"No, Tiara! Tidak untuk yang satu ini."

"Kenapa tidak?"

"Dia adiknya Raka, kau tak bisa seenaknya."

"Baiklah, akan kutunggu dia dewasa. Aku tidak suka mengabaikan potensi."

"Sudah kuduga akan begini," kata Adit yang ucapannya membuat Raka bingung.

"Apa?"

"Nanti, tidak sekarang," kata Adit yang merasa tidak tepat membicarakan hal ini saat sedang makan malam, apalagi Tiara terlihat begitu senang bisa makan malam dan bersenang-senang setelah beberapa bulan hampir tak ada waktu untuk memanjakan dirinya sendiri.

"Kupikir kalian baru akan tiba setengah jam lagi," kata Daniel yang baru saja tiba dan kaget melihat Tiara sudah sampai padahal jarak rumah Tiara ke tempat ini lebih jauh darinya.
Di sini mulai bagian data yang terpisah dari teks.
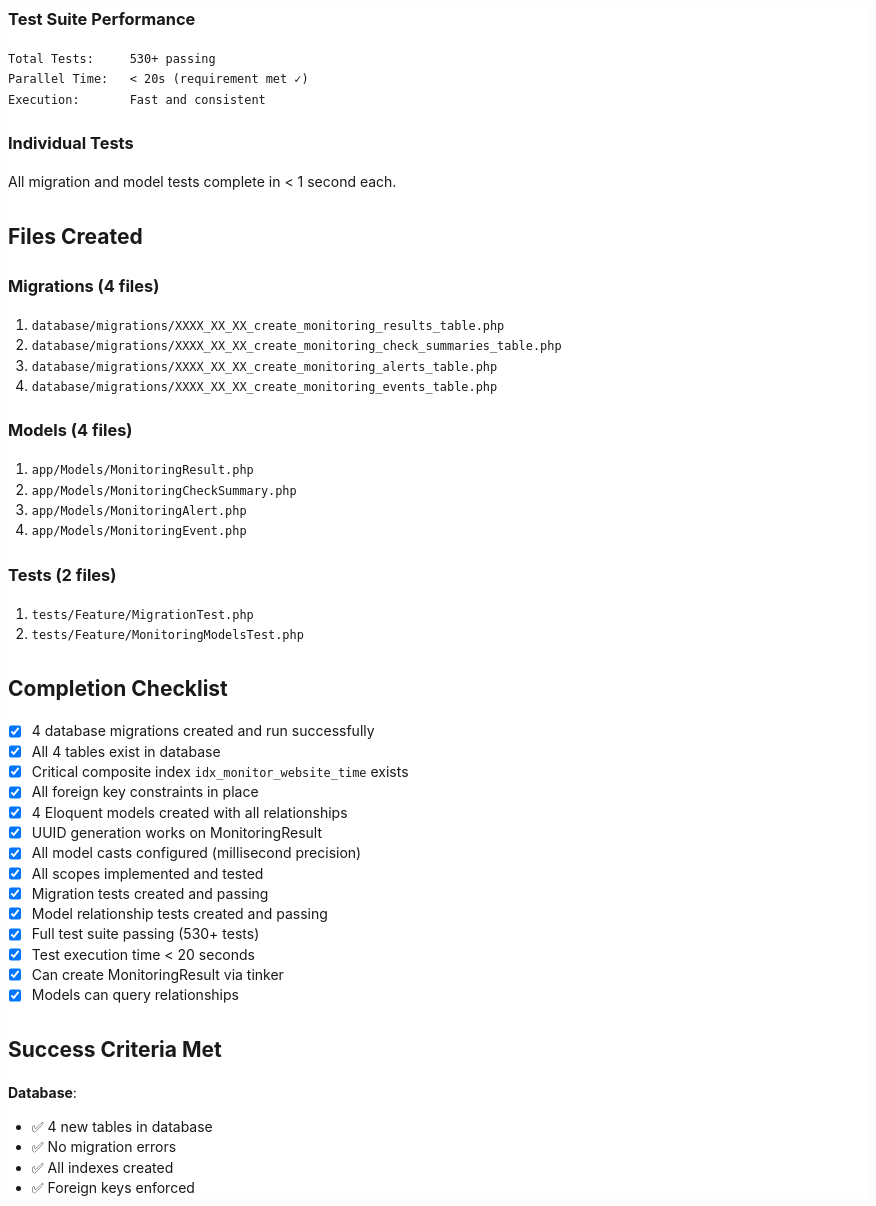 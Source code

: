 ### Test Suite Performance
```
Total Tests:     530+ passing
Parallel Time:   < 20s (requirement met ✓)
Execution:       Fast and consistent
```

### Individual Tests
All migration and model tests complete in < 1 second each.

## Files Created

### Migrations (4 files)
1. `database/migrations/XXXX_XX_XX_create_monitoring_results_table.php`
2. `database/migrations/XXXX_XX_XX_create_monitoring_check_summaries_table.php`
3. `database/migrations/XXXX_XX_XX_create_monitoring_alerts_table.php`
4. `database/migrations/XXXX_XX_XX_create_monitoring_events_table.php`

### Models (4 files)
1. `app/Models/MonitoringResult.php`
2. `app/Models/MonitoringCheckSummary.php`
3. `app/Models/MonitoringAlert.php`
4. `app/Models/MonitoringEvent.php`

### Tests (2 files)
1. `tests/Feature/MigrationTest.php`
2. `tests/Feature/MonitoringModelsTest.php`

## Completion Checklist

- [x] 4 database migrations created and run successfully
- [x] All 4 tables exist in database
- [x] Critical composite index `idx_monitor_website_time` exists
- [x] All foreign key constraints in place
- [x] 4 Eloquent models created with all relationships
- [x] UUID generation works on MonitoringResult
- [x] All model casts configured (millisecond precision)
- [x] All scopes implemented and tested
- [x] Migration tests created and passing
- [x] Model relationship tests created and passing
- [x] Full test suite passing (530+ tests)
- [x] Test execution time < 20 seconds
- [x] Can create MonitoringResult via tinker
- [x] Models can query relationships

## Success Criteria Met

**Database**:
- ✅ 4 new tables in database
- ✅ No migration errors
- ✅ All indexes created
- ✅ Foreign keys enforced

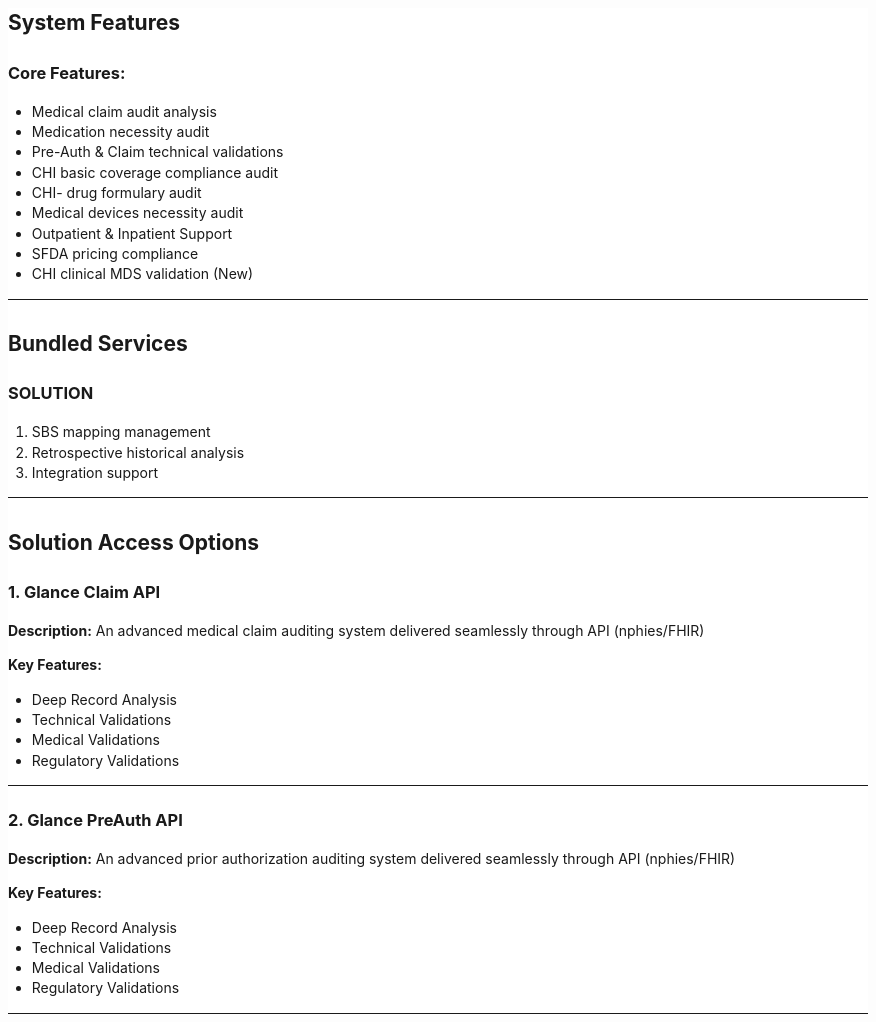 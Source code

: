 
## System Features

### Core Features:
- Medical claim audit analysis
- Medication necessity audit
- Pre-Auth & Claim technical validations
- CHI basic coverage compliance audit
- CHI- drug formulary audit
- Medical devices necessity audit
- Outpatient & Inpatient Support
- SFDA pricing compliance
- CHI clinical MDS validation (New)

---

## Bundled Services

### SOLUTION
1. SBS mapping management
2. Retrospective historical analysis
3. Integration support

---

## Solution Access Options

### 1. Glance Claim API

**Description:**
An advanced medical claim auditing system delivered seamlessly through API (nphies/FHIR)

**Key Features:**
- Deep Record Analysis
- Technical Validations
- Medical Validations
- Regulatory Validations

---

### 2. Glance PreAuth API

**Description:**
An advanced prior authorization auditing system delivered seamlessly through API (nphies/FHIR)

**Key Features:**
- Deep Record Analysis
- Technical Validations
- Medical Validations
- Regulatory Validations

---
"Tiara mengemudi seperti orang kalap, jelas saja cepat sampai," sindir Yudha kesal karena harus menjadi penumpang dari mobil yang dikendarai dengan kecepatan tinggi di tengah kepadatan lalu lintas Jakarta-Bandung. Tapi mendengar sindiran Yudha, Tiara hanya tersenyum.

"Permisi."

Seorang pelayan datang membawa beberapa gelas minuman dan hidangan malam malam. Ada ayam bakar, gurami bakar serta beberapa menu seafood disantap oleh orang-orang yang hadir dalam ruang berukuran besar itu. Sesekali lelucon meluncur dari mulut para asisten yang disambut gelak tawa. Suasana benar-benar ceria dan Tiara yang sudah hampir tak pernah merasa seceria hari ini sangat menikmatinya. Tapi suara ponsel menghentikan tawanya sejenak dan Tiara meraih ponselnya yang ternyata panggilan telepon dari ayahnya. Tiara sebenarnya sedang tidak ingin menjawab telepon dari ayahnya dan suasana tak mendukung untuk ia membiarkan ponsel itu terus berdering hingga mengacaukan makan malam.

"Sebentar," kata Tiara beranjak meninggalkan ruangan dan menjawab panggilan itu.

"Ada apa Papa meneleponku?" tanya Tiara setibanya di luar ruangan yang langsung disambut suara sang ayah yang terdengar dari saat ia menempelkan ponsel di telinganya.

"Ini sudah malam, pulanglah. Papa ada di Kuningan."

"Tidak."

"Tiara ...."

"Tiara sedang bersama teman-teman."

"Tiara–"

"Tiara tutup dulu."

"Mau sampai kapan kau terus seperti ini?" Suara kencang sang ayah menyentak kaget Tiara hingga niatnya untuk menutup telepon akhirnya urung. "Papa sudah tidak bisa tinggal diam lagi, apa kau akan terus seperti ini pada Papa?" lanjut sang ayah dengan nada suaranya yang agak melunak, sementara Tiara hanya diam mendengar kata-kata ayahnya. Ia sedang tak ingin berdebat apa pun dengan ayahnya. Tapi sepertinya sang ayah tak memahami hal itu dan terus saja membicarakan hal-hal yang tak ingin dibicarakannya."Papa tahu kau marah atas apa yang Papa lakukan pada kakakmu tapi jangan seperti ini caranya, bagaimana pun aku ini ayahmu, kau tidak–"

"Kalau begitu sama," potong Tiara.

"Apa?"

"Bagaimana pun dia adalah putra Papa dan tidak seharusnya Papa berbuat demikian," kata Tiara membalikkan kata-kata sang ayah.

"Kenapa kau selalu membalik kata-kata Papa?"

"Karena Papa selalu menuntut hal yang sama, tapi tak pernah bisa Papa lakukan."

"Tiara cukup!" Nada kencang sang ayah kembali terdengar dan perlahan rasa sedih, amarah mulai menembus hati Tiara yang mulai terasa kacau.

"Papa yang cukup, cukup untuk menuntut Tiara dan cukup dengan keegoisan Papa," balas Tiara dan sejenak suara sang ayah pun menghilang. "Jika Papa ingin Tiara kembali seperti dulu maka Papa harus bawa Kakak kembali ke rumah."